Requirement
Begin the reply with the line containing "(3.2) &Earth (3.2)\\" and end it with the final line of the listing, reproducing every line between exactly and adding nothing.
++++ Excerpted data ++++
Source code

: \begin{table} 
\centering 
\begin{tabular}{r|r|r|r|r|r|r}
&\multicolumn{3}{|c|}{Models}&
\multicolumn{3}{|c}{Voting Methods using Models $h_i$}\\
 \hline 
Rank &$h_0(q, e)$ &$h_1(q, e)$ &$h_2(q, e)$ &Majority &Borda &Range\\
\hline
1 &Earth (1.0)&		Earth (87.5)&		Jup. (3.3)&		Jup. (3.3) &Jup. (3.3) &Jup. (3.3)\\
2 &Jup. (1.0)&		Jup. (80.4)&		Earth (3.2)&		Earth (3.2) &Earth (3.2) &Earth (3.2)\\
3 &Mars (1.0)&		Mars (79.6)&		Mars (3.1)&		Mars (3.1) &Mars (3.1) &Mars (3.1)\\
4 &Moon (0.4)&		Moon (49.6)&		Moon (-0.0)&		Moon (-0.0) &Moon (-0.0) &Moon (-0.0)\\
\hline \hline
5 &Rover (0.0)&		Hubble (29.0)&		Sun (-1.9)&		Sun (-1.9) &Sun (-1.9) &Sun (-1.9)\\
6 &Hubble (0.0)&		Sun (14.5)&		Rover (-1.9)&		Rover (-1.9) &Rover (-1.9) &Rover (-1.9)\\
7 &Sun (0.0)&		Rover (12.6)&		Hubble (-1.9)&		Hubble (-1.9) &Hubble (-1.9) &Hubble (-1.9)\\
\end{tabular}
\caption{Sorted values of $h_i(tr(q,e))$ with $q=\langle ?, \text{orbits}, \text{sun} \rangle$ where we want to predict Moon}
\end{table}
++++
Answer box
2 &Jup. (1.0)&		Jup. (80.4)&		Earth (3.2)&		Earth (3.2) &Earth (3.2) &Earth (3.2)\\
3 &Mars (1.0)&		Mars (79.6)&		Mars (3.1)&		Mars (3.1) &Mars (3.1) &Mars (3.1)\\
4 &Moon (0.4)&		Moon (49.6)&		Moon (-0.0)&		Moon (-0.0) &Moon (-0.0) &Moon (-0.0)\\
\hline \hline
5 &Rover (0.0)&		Hubble (29.0)&		Sun (-1.9)&		Sun (-1.9) &Sun (-1.9) &Sun (-1.9)\\
6 &Hubble (0.0)&		Sun (14.5)&		Rover (-1.9)&		Rover (-1.9) &Rover (-1.9) &Rover (-1.9)\\
7 &Sun (0.0)&		Rover (12.6)&		Hubble (-1.9)&		Hubble (-1.9) &Hubble (-1.9) &Hubble (-1.9)\\
\end{tabular}
\caption{Sorted values of $h_i(tr(q,e))$ with $q=\langle ?, \text{orbits}, \text{sun} \rangle$ where we want to predict Moon}
\end{table}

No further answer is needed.